Hello I am brand new to this forum, and relatively new to the dart frog hobby. I purchased 2 powder blues from a guy in maryland who sold them to me as a probable pair. I am questioning it because I dont notice a big difference in toe pad size. Although one frog is significantly larger than the other. Also I had a pair of azureus but one recently escaped without me noticing when i opened the doors on my exoterra. With that being said Id like to identify wether the one I have left is a female or a male so I can try to find one of the opposite sex. If anyone has an adult of the opposite I am interested in buying also. I really appreciate your help or any advice someone can give as this is so difficult to determine based just off what I have read so i thought id turn to the Pros and Hop on this forum. the 2 pictures of the azures are the same frog. pictures *.jpg2,and3 are of the same powder blue and images *.jpg 4 and 5 are of my other powder. thanks for the help.....


----------



## TheCoop (Oct 24, 2012)

If the are all around the same age just look at toe pad size and overall body shape.. Males have much larger toe pads!


----------



## In2H20 (Mar 29, 2013)

Thats what I have read, and I seem to be having a very difficult time judging based on toe size. The problem is my 2 powders are the same age I am assuming and both have the same size toe pads roughly but yet one frog is much larger than the other. Im trying hard to not get discouraged out of breeding as I think myself and my son would have so much fun doing but this is hard to tell. Not to mention these frogs are just so cool as pets. If they were both females wouldnt they fight in the tank? Sorry if these are stupid questions but I am just trying to learn. Thank you.


----------



## TheCoop (Oct 24, 2012)

Never stupid questions.. That's the point of a great forum.. Females are larger then males as well.. My Powder Blues are HUGE lol..


----------



## In2H20 (Mar 29, 2013)

Hey great thanks for your advice. I think based on just a guess that I may have a male and a female as one frog has a bit of a diff body shape and is smaller and my large frog has the extreme arch in its back. However I have not seen and calling yet. I have had them in the same 10 gallon tank for around 6 months. but Just put them into a big exo terra last weekend with a fogger hooked up. Just want to see some eggs already haha. Very fun hobby.


----------



## TheCoop (Oct 24, 2012)

Its a blast, mine lay about a clutch a month. .


----------



## In2H20 (Mar 29, 2013)

So does it look to you as if I have one of each? I notice my pictures are rather small taken from my phone. Im going to have to repost some new ones I think so those that are trying to help have a little better picture to go by. Do you sell or ship your frogs? I dont ever see the powders for sale around here at the pet shops. Id really like to find an adult male to purchase.


----------



## frogfreak (Mar 4, 2009)

The second pic of the Azureus showed up larger and she looks to be female. 

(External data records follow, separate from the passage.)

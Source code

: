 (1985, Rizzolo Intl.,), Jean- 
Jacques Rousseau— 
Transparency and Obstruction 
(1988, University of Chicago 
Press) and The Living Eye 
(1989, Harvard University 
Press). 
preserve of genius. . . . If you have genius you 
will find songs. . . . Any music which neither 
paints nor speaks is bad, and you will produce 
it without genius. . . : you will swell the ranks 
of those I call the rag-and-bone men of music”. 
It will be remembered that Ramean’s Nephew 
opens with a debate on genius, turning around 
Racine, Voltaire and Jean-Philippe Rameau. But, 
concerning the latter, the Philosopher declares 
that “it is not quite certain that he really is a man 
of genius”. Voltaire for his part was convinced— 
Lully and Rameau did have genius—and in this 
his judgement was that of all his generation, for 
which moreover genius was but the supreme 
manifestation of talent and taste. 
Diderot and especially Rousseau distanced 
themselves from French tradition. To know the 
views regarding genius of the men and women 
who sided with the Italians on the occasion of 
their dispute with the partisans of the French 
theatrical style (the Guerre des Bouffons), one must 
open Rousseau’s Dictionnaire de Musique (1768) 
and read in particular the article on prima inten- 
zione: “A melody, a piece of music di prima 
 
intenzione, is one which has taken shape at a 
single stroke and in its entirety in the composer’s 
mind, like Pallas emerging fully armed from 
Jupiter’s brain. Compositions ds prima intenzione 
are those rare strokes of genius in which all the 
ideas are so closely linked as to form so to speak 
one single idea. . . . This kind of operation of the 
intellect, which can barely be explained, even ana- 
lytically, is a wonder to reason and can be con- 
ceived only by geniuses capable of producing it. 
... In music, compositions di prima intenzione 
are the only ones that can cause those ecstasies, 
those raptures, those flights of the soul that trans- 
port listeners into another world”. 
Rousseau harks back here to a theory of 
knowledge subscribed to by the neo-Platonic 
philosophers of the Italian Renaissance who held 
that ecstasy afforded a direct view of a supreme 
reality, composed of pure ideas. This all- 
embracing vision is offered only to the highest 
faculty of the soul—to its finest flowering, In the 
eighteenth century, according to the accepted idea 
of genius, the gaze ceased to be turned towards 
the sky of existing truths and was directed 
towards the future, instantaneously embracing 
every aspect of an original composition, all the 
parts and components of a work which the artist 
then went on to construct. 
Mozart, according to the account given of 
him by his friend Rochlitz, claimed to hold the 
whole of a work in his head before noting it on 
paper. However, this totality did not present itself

Can't tell with the powders, they're too small. A side shot is always nice too.


----------



## In2H20 (Mar 29, 2013)

Thanks a lot Glenn. When I get home this afternoon I will try and get some side pictures of my frogs and repost them.


----------



## frogface (Feb 20, 2010)

The azureus looks female to me. Try to get a couple shots of the Powder Blues together. It's easier to judge when they can be compared side by side. Maybe put them into a fruit fly cup or something. Toes can fool you. My sip has dainty little toes but has been calling all day


----------



## In2H20 (Mar 29, 2013)

hey thanks kris. I will try to scoop them up in a cup or small sho box when i get home in about an hour and repost some new images of them. I hope I have a pair


----------



## frogfreak (Mar 4, 2009)

frogface said:


> Toes can fool you. My sip has dainty little toes but has been calling all day


Hi Kris,

And I have a female Alanis and Azureus with huge toe pads. If I just posted the toes, they'd be guessed to be males.


----------



## In2H20 (Mar 29, 2013)

Here are some updated pics of my azureus . Male? or Female?


----------



## In2H20 (Mar 29, 2013)

Here Is a better look at my azureus.


----------



## In2H20 (Mar 29, 2013)

Here is better look at the powders.


----------



## frogface (Feb 20, 2010)

Looking at the shot of them together, I think that the top left could be male and the bottom right could be female. A larger picture would help


----------